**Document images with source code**
+++

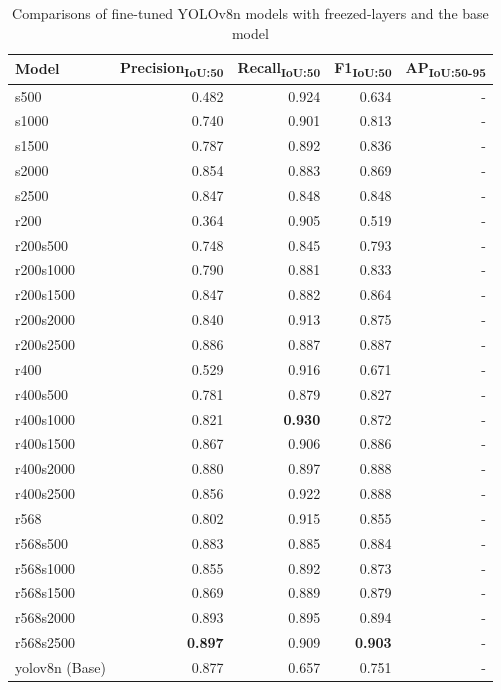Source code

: \begin{table}[ht]
    \begin{tabular}{|l|r|r|r|r|}
    \hline
    Model & Precision\textsubscript{IoU:50} & Recall\textsubscript{IoU:50} & F1\textsubscript{IoU:50} & AP\textsubscript{IoU:50-95} \\
    \hline
    s500 & 0.482 & 0.924 & 0.634 & - \\
    s1000 & 0.740 & 0.901 & 0.813 & - \\
    s1500 & 0.787 & 0.892 & 0.836 & - \\
    s2000 & 0.854 & 0.883 & 0.869 & - \\
    s2500 & 0.847 & 0.848 & 0.848 & - \\
    \hline
    r200 & 0.364 & 0.905 & 0.519 & -\\
    r200s500 & 0.748 & 0.845 & 0.793 & -\\
    r200s1000 & 0.790 & 0.881 & 0.833 & - \\
    r200s1500 & 0.847 & 0.882 & 0.864 & - \\
    r200s2000 & 0.840 & 0.913 & 0.875 & - \\
    r200s2500 & 0.886 & 0.887 & 0.887 & - \\
    \hline
    r400 & 0.529 & 0.916 & 0.671 & - \\
    r400s500 & 0.781 & 0.879 & 0.827 & - \\
    r400s1000 & 0.821 & \textbf{0.930} & 0.872 & -\\
    r400s1500 & 0.867 & 0.906 & 0.886 & - \\
    r400s2000 & 0.880 & 0.897 & 0.888 & - \\
    r400s2500 & 0.856 & 0.922 & 0.888 & - \\
    \hline
    r568 & 0.802 & 0.915 & 0.855 & - \\
    r568s500 & 0.883 & 0.885 & 0.884 & - \\
    r568s1000 & 0.855 & 0.892 & 0.873 & - \\
    r568s1500 & 0.869 & 0.889 & 0.879 & - \\
    r568s2000 & 0.893 & 0.895 & 0.894 & - \\
    r568s2500 & \textbf{0.897} & 0.909 & \textbf{0.903} & - \\
    \hline
    \hline
    yolov8n (Base) & 0.877 & 0.657 & 0.751 & - \\
    \hline
    \end{tabular}
    \caption{Comparisons of fine-tuned YOLOv8n models with freezed-layers and the base model} 
    \label{tab:results}
    \end{table}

+++

What you give back should be only the lines of the records above, starting at the line with "r200s1000 & 0.790 & 0.881 & 0.833 & - \\" and ending at the line with "yolov8n (Base) &", restated word for word.

**Answer to the exercise**
    r200s1000 & 0.790 & 0.881 & 0.833 & - \\
    r200s1500 & 0.847 & 0.882 & 0.864 & - \\
    r200s2000 & 0.840 & 0.913 & 0.875 & - \\
    r200s2500 & 0.886 & 0.887 & 0.887 & - \\
    \hline
    r400 & 0.529 & 0.916 & 0.671 & - \\
    r400s500 & 0.781 & 0.879 & 0.827 & - \\
    r400s1000 & 0.821 & \textbf{0.930} & 0.872 & -\\
    r400s1500 & 0.867 & 0.906 & 0.886 & - \\
    r400s2000 & 0.880 & 0.897 & 0.888 & - \\
    r400s2500 & 0.856 & 0.922 & 0.888 & - \\
    \hline
    r568 & 0.802 & 0.915 & 0.855 & - \\
    r568s500 & 0.883 & 0.885 & 0.884 & - \\
    r568s1000 & 0.855 & 0.892 & 0.873 & - \\
    r568s1500 & 0.869 & 0.889 & 0.879 & - \\
    r568s2000 & 0.893 & 0.895 & 0.894 & - \\
    r568s2500 & \textbf{0.897} & 0.909 & \textbf{0.903} & - \\
    \hline
    \hline
    yolov8n (Base) & 0.877 & 0.657 & 0.751 & - \\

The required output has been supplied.